Training machine learning models often requires large datasets, but using sensitive data for training poses risks of privacy leakage. Differentially private generative models can synthesize simulated data to prevent privacy breaches. Generative Adversarial Networks (GANs) are widely used for data generation tasks, and GANs with differential privacy can produce data that resembles the distribution of the original sensitive dataset while preventing privacy leaks. However, this often compromises data utility. Balancing data utility with reasonable incorporation of differential privacy is a key challenge in this research area. Traditional differentially private stochastic gradient descent (DP-SGD) algorithms use fixed gradient clipping and noise addition, leading to unstable updates and poor gradient convergence. At present, the advanced privacy protection method of GAN type is GS-WGAN. However, because it is more suitable for decentralized scenarios, distributed training nodes need to communicate frequently with each other, which undoubtedly increases the training cost. This paper proposes a dynamic differential private stochastic gradient descent algorithm (Moving DP-SGD), which combines momentum gradient adjustment with Wasserstein GANs (WGAN). While ensuring differential privacy, it does not adopt cumbersome decentralized scenarios. By using the gradient clipping threshold of progressive synchronous attenuation and the amplitude of noise addition, the training cost was reduced as much as possible, and more usable data was generated. Our method solves the problems of the traditional DP-SGD and demonstrates the efficient and stable generation of differential private data on various image datasets. Compared with the previous methods of adding differential privacy in GAN, our method has achieved outstanding performance in generating privacy-protected and practical-oriented data.

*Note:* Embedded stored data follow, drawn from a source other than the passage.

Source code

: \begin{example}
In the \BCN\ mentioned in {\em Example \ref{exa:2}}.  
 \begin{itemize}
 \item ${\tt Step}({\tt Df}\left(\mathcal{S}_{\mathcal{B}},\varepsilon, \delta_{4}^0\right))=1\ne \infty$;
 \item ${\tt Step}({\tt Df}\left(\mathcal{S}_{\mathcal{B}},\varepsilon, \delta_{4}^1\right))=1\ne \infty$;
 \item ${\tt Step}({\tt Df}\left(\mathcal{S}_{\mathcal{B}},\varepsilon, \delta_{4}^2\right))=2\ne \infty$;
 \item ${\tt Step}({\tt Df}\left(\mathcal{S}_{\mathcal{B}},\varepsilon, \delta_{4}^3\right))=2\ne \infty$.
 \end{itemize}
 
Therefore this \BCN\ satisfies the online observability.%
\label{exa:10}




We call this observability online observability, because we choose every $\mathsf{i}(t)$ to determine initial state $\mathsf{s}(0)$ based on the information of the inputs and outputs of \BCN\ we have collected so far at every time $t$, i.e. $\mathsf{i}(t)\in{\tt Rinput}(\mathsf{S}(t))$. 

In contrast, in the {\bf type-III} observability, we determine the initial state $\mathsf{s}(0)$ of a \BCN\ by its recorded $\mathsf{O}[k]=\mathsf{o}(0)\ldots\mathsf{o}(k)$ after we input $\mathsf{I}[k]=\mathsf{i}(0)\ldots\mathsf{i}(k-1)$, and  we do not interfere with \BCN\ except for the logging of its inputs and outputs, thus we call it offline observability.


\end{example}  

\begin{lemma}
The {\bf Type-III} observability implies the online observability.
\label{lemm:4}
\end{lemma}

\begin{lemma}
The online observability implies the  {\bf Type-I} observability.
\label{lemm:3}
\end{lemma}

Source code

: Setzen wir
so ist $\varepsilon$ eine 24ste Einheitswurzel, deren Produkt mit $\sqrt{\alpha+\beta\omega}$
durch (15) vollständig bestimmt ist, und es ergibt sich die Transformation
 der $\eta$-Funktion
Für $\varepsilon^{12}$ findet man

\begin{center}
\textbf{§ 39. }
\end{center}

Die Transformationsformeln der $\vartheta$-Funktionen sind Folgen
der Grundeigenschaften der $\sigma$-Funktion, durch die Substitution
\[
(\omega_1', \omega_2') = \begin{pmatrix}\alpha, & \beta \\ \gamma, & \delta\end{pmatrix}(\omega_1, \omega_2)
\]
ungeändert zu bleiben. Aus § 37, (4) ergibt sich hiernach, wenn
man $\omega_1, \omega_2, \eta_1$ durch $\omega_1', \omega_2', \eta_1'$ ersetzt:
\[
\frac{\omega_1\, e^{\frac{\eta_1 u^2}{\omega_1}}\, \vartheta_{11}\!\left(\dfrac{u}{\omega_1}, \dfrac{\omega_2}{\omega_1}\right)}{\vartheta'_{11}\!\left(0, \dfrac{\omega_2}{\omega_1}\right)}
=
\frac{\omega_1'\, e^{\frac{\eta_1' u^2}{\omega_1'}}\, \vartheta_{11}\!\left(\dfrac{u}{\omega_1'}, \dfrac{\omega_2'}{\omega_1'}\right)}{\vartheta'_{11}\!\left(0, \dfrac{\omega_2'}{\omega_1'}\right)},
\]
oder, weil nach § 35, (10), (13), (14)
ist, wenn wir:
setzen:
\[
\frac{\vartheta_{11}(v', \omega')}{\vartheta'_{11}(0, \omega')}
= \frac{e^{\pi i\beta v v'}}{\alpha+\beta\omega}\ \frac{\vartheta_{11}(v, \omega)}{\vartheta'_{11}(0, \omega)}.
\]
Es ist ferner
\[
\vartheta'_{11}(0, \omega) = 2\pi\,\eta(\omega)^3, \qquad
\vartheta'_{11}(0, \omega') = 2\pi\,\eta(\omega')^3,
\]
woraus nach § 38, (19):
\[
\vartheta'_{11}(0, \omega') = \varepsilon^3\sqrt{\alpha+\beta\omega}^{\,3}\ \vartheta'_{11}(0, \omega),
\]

训练机器学习模型通常需要大量数据集,但使用敏感数据进行训练存在隐私泄露风险。差分隐私生成模型可以合成模拟数据以防止隐私泄露。生成对抗网络(GAN)被广泛用于数据生成任务,具有差分隐私的GAN可以生成类似于原始敏感数据集分布的数据,同时防止隐私泄露。然而,这往往会损害数据效用。在合理纳入差分隐私的同时平衡数据效用是该研究领域的一个关键挑战。传统的差分隐私随机梯度下降(DP-SGD)算法使用固定的梯度裁剪和噪声添加,导致更新不稳定且梯度收敛性差。目前,GAN类型的先进隐私保护方法是GS-WGAN。然而,由于它更适合分散场景,分布式训练节点需要相互频繁通信,这无疑增加了训练成本。本文提出了一种动态差分隐私随机梯度下降算法(Moving DP-SGD),它将动量梯度调整与瓦瑟斯坦生成对抗网络(WGAN)相结合。在确保差分隐私的同时,它不采用繁琐的分散场景。通过使用渐进同步衰减的梯度裁剪阈值和噪声添加幅度,尽可能降低了训练成本,并生成了更多可用数据。我们的方法解决了传统DP-SGD的问题,并在各种图像数据集上展示了差分隐私数据的高效稳定生成。与之前在GAN中添加差分隐私的方法相比,我们的方法在生成隐私保护且面向实际的数据方面取得了出色的性能。